Directions for this task:
Report every line in the records below that holds the word "possua".

Listed records:
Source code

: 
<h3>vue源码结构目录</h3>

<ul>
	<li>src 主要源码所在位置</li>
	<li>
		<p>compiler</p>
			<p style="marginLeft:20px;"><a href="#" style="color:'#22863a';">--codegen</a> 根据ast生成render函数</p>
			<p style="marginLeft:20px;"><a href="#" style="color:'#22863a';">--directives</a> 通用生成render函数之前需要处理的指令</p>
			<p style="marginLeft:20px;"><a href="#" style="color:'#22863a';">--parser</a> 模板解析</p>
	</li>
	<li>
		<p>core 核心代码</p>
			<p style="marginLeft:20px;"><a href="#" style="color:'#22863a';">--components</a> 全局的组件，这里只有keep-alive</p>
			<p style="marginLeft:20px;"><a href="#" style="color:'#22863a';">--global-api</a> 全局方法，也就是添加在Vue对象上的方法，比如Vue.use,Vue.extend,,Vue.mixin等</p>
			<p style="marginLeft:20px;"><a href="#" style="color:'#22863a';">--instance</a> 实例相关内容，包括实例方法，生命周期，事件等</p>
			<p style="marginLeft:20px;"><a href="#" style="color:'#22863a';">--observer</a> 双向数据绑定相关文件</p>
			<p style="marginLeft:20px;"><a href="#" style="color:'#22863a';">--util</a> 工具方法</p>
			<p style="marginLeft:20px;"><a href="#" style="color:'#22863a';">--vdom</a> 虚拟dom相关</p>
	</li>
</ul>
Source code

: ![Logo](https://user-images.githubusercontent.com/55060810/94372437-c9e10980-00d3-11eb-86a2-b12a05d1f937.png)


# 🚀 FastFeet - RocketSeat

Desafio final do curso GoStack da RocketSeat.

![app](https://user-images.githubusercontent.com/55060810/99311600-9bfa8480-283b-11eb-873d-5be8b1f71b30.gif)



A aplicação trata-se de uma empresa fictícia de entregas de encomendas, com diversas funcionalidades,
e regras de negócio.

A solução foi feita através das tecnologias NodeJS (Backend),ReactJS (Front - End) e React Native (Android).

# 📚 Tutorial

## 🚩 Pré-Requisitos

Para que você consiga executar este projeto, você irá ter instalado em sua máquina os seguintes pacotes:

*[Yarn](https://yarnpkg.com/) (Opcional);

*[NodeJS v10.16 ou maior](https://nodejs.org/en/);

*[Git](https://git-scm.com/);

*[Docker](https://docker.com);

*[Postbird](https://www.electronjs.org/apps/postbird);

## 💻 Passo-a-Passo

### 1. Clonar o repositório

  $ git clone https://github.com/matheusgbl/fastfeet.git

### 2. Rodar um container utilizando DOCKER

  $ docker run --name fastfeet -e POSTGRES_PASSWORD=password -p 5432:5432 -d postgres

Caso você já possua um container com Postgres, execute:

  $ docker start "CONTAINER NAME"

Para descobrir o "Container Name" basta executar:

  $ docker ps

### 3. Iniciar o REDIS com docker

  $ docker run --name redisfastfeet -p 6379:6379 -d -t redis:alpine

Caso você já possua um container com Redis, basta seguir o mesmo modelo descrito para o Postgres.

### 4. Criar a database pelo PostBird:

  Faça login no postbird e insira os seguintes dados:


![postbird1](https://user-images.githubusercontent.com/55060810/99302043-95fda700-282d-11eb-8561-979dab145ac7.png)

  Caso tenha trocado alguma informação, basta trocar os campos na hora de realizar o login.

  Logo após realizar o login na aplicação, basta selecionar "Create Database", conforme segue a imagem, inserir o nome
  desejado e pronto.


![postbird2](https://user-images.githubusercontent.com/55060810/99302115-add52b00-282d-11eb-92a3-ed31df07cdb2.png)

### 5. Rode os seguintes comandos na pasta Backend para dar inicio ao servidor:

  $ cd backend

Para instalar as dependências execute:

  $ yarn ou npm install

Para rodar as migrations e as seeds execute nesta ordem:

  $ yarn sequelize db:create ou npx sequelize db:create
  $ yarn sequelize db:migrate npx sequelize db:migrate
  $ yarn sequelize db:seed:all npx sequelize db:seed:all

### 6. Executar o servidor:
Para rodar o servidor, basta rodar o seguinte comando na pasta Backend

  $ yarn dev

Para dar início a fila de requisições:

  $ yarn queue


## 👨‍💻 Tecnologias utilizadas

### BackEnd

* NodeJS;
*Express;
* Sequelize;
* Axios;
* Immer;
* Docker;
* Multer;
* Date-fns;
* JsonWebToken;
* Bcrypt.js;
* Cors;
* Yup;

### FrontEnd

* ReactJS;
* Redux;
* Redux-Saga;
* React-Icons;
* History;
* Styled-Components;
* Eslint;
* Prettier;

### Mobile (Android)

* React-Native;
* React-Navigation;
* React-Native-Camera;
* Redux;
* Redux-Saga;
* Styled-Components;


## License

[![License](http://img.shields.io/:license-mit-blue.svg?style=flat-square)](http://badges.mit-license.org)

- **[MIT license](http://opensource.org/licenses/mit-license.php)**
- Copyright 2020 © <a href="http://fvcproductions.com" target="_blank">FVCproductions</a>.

Response to the task:
Caso você já possua um container com Postgres, execute:
Caso você já possua um container com Redis, basta seguir o mesmo modelo descrito para o Postgres.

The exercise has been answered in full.